Geçtiğimiz gün Facebook’ta gördüğüm sonra Twitter’da da yayılan Antoine H.’in hikayesini sizlerle paylaşmak istiyorum. Belki gözünüzden kaçmıştır, belki de görmemişsinizdir.
Yıllar içerisinde hem masaüstü oyunlarda, hem de dijital oyunlarda yaşanan arkadaşlık ve dostluk hikayelerini okumak her zaman hoşuma gitmiştir. Yıllar sonra tekrar buluşan arkadaşlar, hayatını değiştiren takım arkadaşları, sevgili olanlar, evlenenler vs.
Bu seferki hikayeyi okurken hem üzüldüm, hem de yüzüme bir gülümseme yayıldı.
Büyükannem vefat etti.

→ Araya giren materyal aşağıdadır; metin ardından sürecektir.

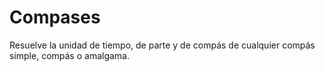 # Compases
Resuelve la unidad de tiempo, de parte y de compás de cualquier compás simple, compás o amalgama.
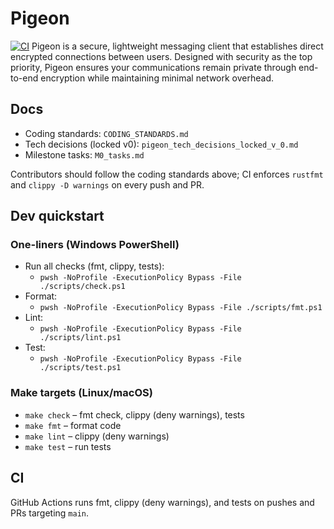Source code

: # Pigeon
[![CI](https://github.com/CalebFields/Pigeon/actions/workflows/ci.yml/badge.svg)](https://github.com/CalebFields/Pigeon/actions/workflows/ci.yml)
Pigeon is a secure, lightweight messaging client that establishes direct encrypted connections between users. Designed with security as the top priority, Pigeon ensures your communications remain private through end-to-end encryption while maintaining minimal network overhead.

## Docs
- Coding standards: `CODING_STANDARDS.md`
- Tech decisions (locked v0): `pigeon_tech_decisions_locked_v_0.md`
- Milestone tasks: `M0_tasks.md`

Contributors should follow the coding standards above; CI enforces `rustfmt` and `clippy -D warnings` on every push and PR.

## Dev quickstart

### One-liners (Windows PowerShell)
- Run all checks (fmt, clippy, tests):
  - `pwsh -NoProfile -ExecutionPolicy Bypass -File ./scripts/check.ps1`
- Format:
  - `pwsh -NoProfile -ExecutionPolicy Bypass -File ./scripts/fmt.ps1`
- Lint:
  - `pwsh -NoProfile -ExecutionPolicy Bypass -File ./scripts/lint.ps1`
- Test:
  - `pwsh -NoProfile -ExecutionPolicy Bypass -File ./scripts/test.ps1`

### Make targets (Linux/macOS)
- `make check` – fmt check, clippy (deny warnings), tests
- `make fmt` – format code
- `make lint` – clippy (deny warnings)
- `make test` – run tests

## CI
GitHub Actions runs fmt, clippy (deny warnings), and tests on pushes and PRs targeting `main`.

Cenazesi bugündü. Fakat konuşmak istediğim önemli bir konu var: Onun Dungeons and Dragons’a olan aşkı.
Bu işe çok geç bulaştı. Geçtiğimiz yıl 75 yaşındayken başladı. Birgün ona bunu denemek isteyip istemediğini sordum. Her zamanki gibi yeni bir şeyle karşılaştığında verdiği tepkiye”Tabii ki!” dedi. Böylece Player’s Handbook kitabımı aldık ve beraber ona bir karakter yarattık.
Büyükannem bir orman gnomu olmayı seçti. Çünkü ırklar arasında en neşeli olanlar onlar gibi gözüküyordu ve ufak hayvanlarla konuşabilme gerçeğini çok sevdi. Hayvan-yoldaş temasını ikiye katlayabilmek için Druid oynamayı tercih etti.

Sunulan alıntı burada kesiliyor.